• **Your assignment**
Find the word "плоскости" in the data below and copy each line that holds it.

• **Collection entries**
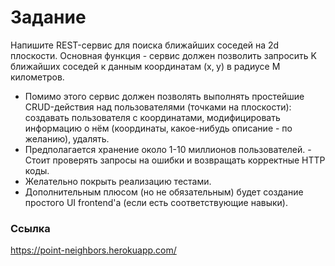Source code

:# Задание
Напишите REST-сервис для поиска ближайших соседей на 2d плоскости. Основная функция - сервис должен позволить запросить K ближайших соседей к данным координатам (x‚ y) в радиусе M километров. 
* Помимо этого сервис должен позволять выполнять простейшие CRUD-действия над пользователями (точками на плоскости): создавать пользователя с координатами‚ модифицировать информацию о нём (координаты‚ какое-нибудь описание - по желанию)‚ удалять. 
* Предполагается хранение около 1-10 миллионов пользователей. - Стоит проверять запросы на ошибки и возвращать корректные HTTP коды. 
* Желательно покрыть реализацию тестами. 
* Дополнительным плюсом (но не обязательным) будет создание простого UI frontend'а (если есть соответствующие навыки).

### Ссылка
https://point-neighbors.herokuapp.com/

• **Solved exercise**
Напишите REST-сервис для поиска ближайших соседей на 2d плоскости. Основная функция - сервис должен позволить запросить K ближайших соседей к данным координатам (x‚ y) в радиусе M километров. 
* Помимо этого сервис должен позволять выполнять простейшие CRUD-действия над пользователями (точками на плоскости): создавать пользователя с координатами‚ модифицировать информацию о нём (координаты‚ какое-нибудь описание - по желанию)‚ удалять. 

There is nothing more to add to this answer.